Crowded Ballard Locks, circa 1960. (Photo courtesy Washington State Archives.)
Whether you know the man-made channel connecting the saltwater of Puget Sound with the freshwater of Lake Union and Lake Washington as the Lake Washington Ship Canal, Ballard Locks, or the formal Hiram Chittenden Locks, the history is the same.
One of the Northwest’s best-known pioneers, Thomas Mercer, suggested in 1854 to connect the region’s natural bodies of water on the newly established community’s first Independence Day celebration. Mercer declared Tenas Chuck to be Lake Union, perhaps as a suggestive hint of what the future held for the body of water.
Ballard Locks circa 1960. (Photo courtesy Washington State Archives.)
On July 4, 1917, at the Ballard Ship Canal and Locks official opening ceremonies, which were held after some 17,000 marine vessels had already passed through the locks, the SS Roosevelt led a grand celebration of 300 vessels of every size and shape in the procession through the new construction.

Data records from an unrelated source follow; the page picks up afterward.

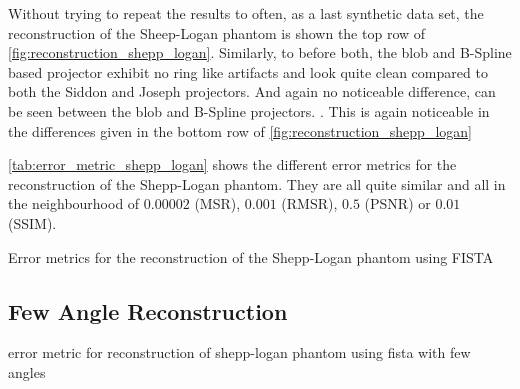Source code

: Without trying to repeat the results to often, as a last synthetic data set, the reconstruction of
the Sheep-Logan phantom is shown the top row of \autoref{fig:reconstruction_shepp_logan}. Similarly,
to before both, the blob and B-Spline based projector exhibit no ring like artifacts and look quite
clean compared to both the Siddon and Joseph projectors. And again no noticeable difference, can be
seen between the blob and B-Spline projectors. . This is again noticeable in the differences given in the bottom row of
\autoref{fig:reconstruction_shepp_logan}

\autoref{tab:error_metric_shepp_logan} shows the different error metrics for the reconstruction of
the Shepp-Logan phantom. They are all quite similar and all in the neighbourhood of \(0.00002\)
(MSR), \(0.001\) (RMSR), \(0.5\) (PSNR) or \(0.01\) (SSIM). 

\begin{table}%
	\centering
	\caption{Error metrics for the reconstruction of the Shepp-Logan phantom using FISTA}%
	\label{tab:error_metric_shepp_logan}
\end{table}

\subsection{Few Angle Reconstruction}\label{sec:experiments_few_angle}

\begin{table}%
	\centering
	\caption{error metric for reconstruction of shepp-logan phantom using fista with few angles}%
	\label{tab:error_metric_shepp_logan_few_angles}
\end{table}


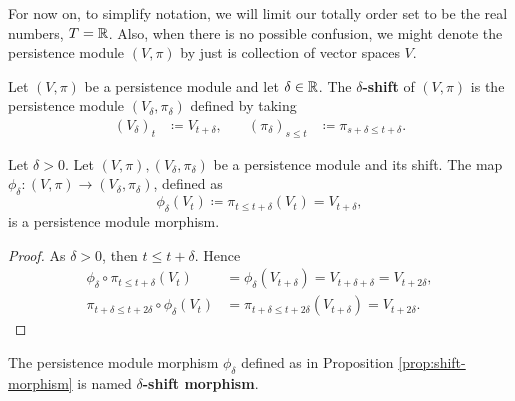 For now on, to simplify notation, we will limit our totally order set to be the real numbers, $ T = \mathbb R $. Also, when there is no possible confusion, we might denote the persistence module $ (V, \pi) $ by just is collection of vector spaces $ V $.

\begin{definition}
    Let $ (V, \pi) $ be a persistence module and let $ \delta \in \mathbb R $. The {\bf $\delta$-shift} of $ (V, \pi) $ is the persistence module $ (V_\delta, \pi_\delta) $ defined by taking
    \begin{align}
        (V_\delta)_t &\coloneq V_{t+\delta}, \quad & (\pi_\delta)_{s\leq t} &\coloneq \pi_{s+\delta \leq t+\delta}.
    \end{align}
\end{definition}

\begin{proposition} \label{prop:shift-morphism}
    Let $ \delta > 0 $. Let $(V, \pi), (V_\delta, \pi_\delta) $ be a persistence module and its shift. The map $ \phi_\delta \colon (V, \pi) \to (V_\delta, \pi_\delta) $, defined as
    \begin{equation}
        \phi_\delta (V_t) \coloneq \pi_{t \leq t + \delta}(V_t) = V_{t+\delta},
    \end{equation}
    is a persistence module morphism.
\end{proposition}
\begin{proof}
    As $ \delta > 0 $, then $ t \leq t+\delta $. Hence
    \begin{align}
        \phi_\delta \circ \pi_{t \leq t+\delta} (V_t) &= \phi_\delta (V_{t+\delta}) = V_{t+\delta+\delta} = V_{t+2 \delta}, \\
        \pi_{t+\delta \leq t+2\delta} \circ \phi_\delta (V_t) &= \pi_{t+\delta \leq t+2\delta}(V_{t+\delta}) = V_{t+2 \delta}.
    \end{align}
\end{proof}

\begin{definition}
    The persistence module morphism $ \phi_\delta $ defined as in Proposition \ref{prop:shift-morphism} is named {\bf $\delta$-shift morphism}.
\end{definition}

The SS Roosevelt was followed by a reading of a telegram from the great canal builder himself, Theodore Roosevelt, who congratulated the city of Seattle. Roosevelt said, “The celebration is of consequence to the whole country.” To add to the spectacle of the 1917 event, one of Bill Boeing’s first airplanes flew overhead in celebration, a prelude to Seafair.
The locks were eventually named for General Hiram Chittenden, an appropriate choice as he was a tireless proponent for the construction of the Ballard Ship Canal and Locks. The locks continue to attract not only seafaring vehicles but tourists alike, over 75,000 a year!